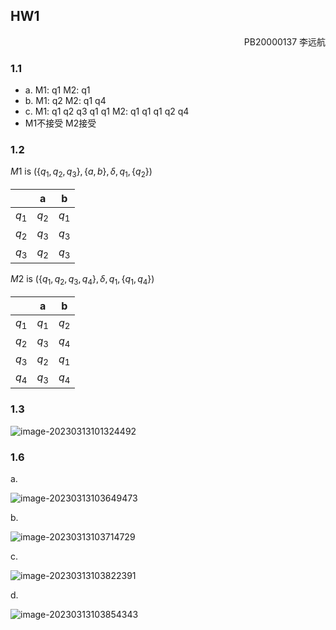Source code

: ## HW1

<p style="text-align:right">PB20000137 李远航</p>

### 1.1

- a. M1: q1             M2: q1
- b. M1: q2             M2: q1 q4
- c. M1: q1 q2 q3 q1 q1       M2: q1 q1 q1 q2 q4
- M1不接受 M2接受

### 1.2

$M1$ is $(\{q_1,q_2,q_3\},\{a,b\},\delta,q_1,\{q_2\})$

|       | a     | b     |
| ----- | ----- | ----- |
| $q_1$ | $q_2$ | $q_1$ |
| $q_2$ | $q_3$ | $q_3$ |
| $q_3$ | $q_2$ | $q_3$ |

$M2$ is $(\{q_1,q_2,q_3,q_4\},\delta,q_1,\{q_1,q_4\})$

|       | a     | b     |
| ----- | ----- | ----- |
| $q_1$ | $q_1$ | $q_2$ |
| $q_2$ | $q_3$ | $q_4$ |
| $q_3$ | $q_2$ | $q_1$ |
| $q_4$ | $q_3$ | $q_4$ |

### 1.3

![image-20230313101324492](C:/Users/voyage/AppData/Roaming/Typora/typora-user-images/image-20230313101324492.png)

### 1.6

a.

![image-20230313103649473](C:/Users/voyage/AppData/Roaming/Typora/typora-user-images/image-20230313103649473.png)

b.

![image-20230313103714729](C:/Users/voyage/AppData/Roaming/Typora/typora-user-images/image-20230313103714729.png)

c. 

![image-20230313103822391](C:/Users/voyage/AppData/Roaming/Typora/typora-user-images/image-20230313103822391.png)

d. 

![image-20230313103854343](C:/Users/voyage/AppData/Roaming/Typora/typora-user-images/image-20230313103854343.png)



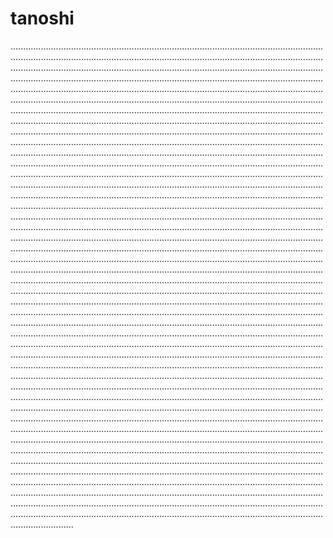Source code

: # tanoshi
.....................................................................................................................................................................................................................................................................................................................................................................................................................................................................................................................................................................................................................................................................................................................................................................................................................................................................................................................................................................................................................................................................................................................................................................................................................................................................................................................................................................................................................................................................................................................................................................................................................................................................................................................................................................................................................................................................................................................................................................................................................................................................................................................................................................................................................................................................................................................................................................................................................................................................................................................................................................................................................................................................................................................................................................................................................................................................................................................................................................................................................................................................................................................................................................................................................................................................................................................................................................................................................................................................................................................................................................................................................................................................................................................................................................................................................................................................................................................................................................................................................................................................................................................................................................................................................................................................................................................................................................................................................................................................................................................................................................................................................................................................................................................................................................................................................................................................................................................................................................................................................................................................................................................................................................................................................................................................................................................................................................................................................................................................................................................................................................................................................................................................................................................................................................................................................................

============================================================

Task to carry out
Scan the entries above for the word "images". Report the lines that hold it.

Exercise answer
![image-20230313101324492](C:/Users/voyage/AppData/Roaming/Typora/typora-user-images/image-20230313101324492.png)
![image-20230313103649473](C:/Users/voyage/AppData/Roaming/Typora/typora-user-images/image-20230313103649473.png)
![image-20230313103714729](C:/Users/voyage/AppData/Roaming/Typora/typora-user-images/image-20230313103714729.png)
![image-20230313103822391](C:/Users/voyage/AppData/Roaming/Typora/typora-user-images/image-20230313103822391.png)
![image-20230313103854343](C:/Users/voyage/AppData/Roaming/Typora/typora-user-images/image-20230313103854343.png)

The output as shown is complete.